WORK REQUIRED:
Scan the lines below for "energy" and copy the matches.

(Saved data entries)
-*-

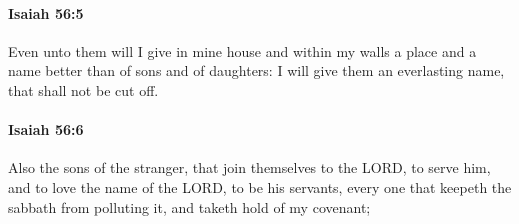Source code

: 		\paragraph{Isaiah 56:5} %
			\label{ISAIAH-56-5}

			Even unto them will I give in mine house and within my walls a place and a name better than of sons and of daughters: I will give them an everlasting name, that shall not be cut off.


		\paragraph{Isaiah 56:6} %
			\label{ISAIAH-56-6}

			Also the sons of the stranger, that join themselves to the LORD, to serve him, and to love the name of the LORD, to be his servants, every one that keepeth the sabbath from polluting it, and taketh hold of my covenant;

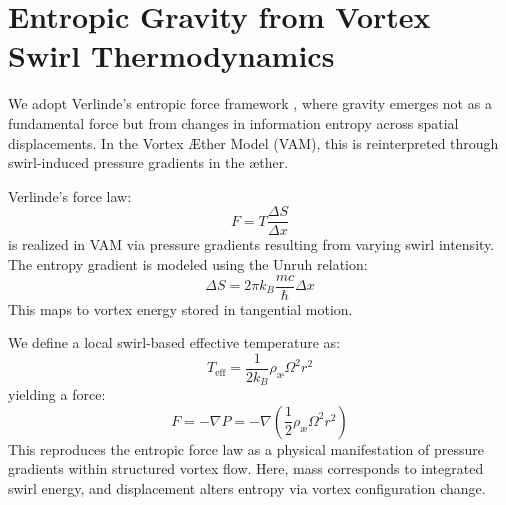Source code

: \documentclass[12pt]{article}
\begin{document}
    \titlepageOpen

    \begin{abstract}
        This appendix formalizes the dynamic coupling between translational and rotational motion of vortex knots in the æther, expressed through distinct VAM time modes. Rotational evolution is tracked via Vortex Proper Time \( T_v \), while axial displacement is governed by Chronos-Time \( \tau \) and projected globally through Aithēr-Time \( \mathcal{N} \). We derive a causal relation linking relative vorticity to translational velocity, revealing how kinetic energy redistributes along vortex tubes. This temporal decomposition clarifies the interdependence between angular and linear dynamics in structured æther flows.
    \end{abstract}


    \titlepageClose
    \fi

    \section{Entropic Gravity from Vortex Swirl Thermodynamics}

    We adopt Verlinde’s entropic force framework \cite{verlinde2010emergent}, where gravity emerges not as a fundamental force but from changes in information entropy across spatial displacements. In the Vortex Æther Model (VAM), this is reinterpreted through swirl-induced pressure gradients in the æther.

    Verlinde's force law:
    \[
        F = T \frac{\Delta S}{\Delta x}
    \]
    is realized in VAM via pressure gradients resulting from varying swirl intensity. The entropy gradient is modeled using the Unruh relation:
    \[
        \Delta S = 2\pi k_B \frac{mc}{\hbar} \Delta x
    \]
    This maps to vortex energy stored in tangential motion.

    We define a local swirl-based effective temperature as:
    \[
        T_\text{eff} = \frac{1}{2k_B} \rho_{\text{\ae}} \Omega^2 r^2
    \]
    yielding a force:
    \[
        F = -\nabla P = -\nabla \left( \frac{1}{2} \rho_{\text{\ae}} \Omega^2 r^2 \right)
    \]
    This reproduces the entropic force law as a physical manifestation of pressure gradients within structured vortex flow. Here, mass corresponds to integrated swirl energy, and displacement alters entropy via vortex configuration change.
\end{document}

-*-

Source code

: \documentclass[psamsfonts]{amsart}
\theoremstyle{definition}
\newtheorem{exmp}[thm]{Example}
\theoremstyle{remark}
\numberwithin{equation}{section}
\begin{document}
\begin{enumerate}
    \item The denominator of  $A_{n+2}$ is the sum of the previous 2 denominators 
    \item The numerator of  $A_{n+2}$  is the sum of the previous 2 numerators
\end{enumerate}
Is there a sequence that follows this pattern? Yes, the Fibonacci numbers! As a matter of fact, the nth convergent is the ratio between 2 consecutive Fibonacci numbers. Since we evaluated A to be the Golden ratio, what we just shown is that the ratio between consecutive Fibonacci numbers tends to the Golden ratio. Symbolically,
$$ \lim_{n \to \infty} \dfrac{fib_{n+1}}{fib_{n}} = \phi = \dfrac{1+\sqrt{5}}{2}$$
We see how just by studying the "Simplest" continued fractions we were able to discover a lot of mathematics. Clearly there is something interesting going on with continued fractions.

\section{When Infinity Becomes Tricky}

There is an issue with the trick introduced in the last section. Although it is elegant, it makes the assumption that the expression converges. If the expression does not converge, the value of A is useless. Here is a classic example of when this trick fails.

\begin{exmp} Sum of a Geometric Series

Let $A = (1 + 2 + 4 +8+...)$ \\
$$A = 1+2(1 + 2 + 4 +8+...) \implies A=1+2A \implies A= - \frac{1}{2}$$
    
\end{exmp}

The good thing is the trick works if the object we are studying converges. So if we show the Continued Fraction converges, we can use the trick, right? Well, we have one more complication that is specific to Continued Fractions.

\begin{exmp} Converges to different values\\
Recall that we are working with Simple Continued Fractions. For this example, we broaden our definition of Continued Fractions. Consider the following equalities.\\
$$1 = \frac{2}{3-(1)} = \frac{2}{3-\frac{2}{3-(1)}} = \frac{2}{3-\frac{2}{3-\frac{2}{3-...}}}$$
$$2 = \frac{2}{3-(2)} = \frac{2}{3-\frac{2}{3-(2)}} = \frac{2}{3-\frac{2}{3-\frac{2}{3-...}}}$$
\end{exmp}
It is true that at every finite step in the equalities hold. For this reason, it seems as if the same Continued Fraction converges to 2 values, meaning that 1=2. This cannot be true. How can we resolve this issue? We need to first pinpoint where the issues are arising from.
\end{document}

-*-

WRITTEN RESPONSE:
        This appendix formalizes the dynamic coupling between translational and rotational motion of vortex knots in the æther, expressed through distinct VAM time modes. Rotational evolution is tracked via Vortex Proper Time \( T_v \), while axial displacement is governed by Chronos-Time \( \tau \) and projected globally through Aithēr-Time \( \mathcal{N} \). We derive a causal relation linking relative vorticity to translational velocity, revealing how kinetic energy redistributes along vortex tubes. This temporal decomposition clarifies the interdependence between angular and linear dynamics in structured æther flows.
    This maps to vortex energy stored in tangential motion.
    This reproduces the entropic force law as a physical manifestation of pressure gradients within structured vortex flow. Here, mass corresponds to integrated swirl energy, and displacement alters entropy via vortex configuration change.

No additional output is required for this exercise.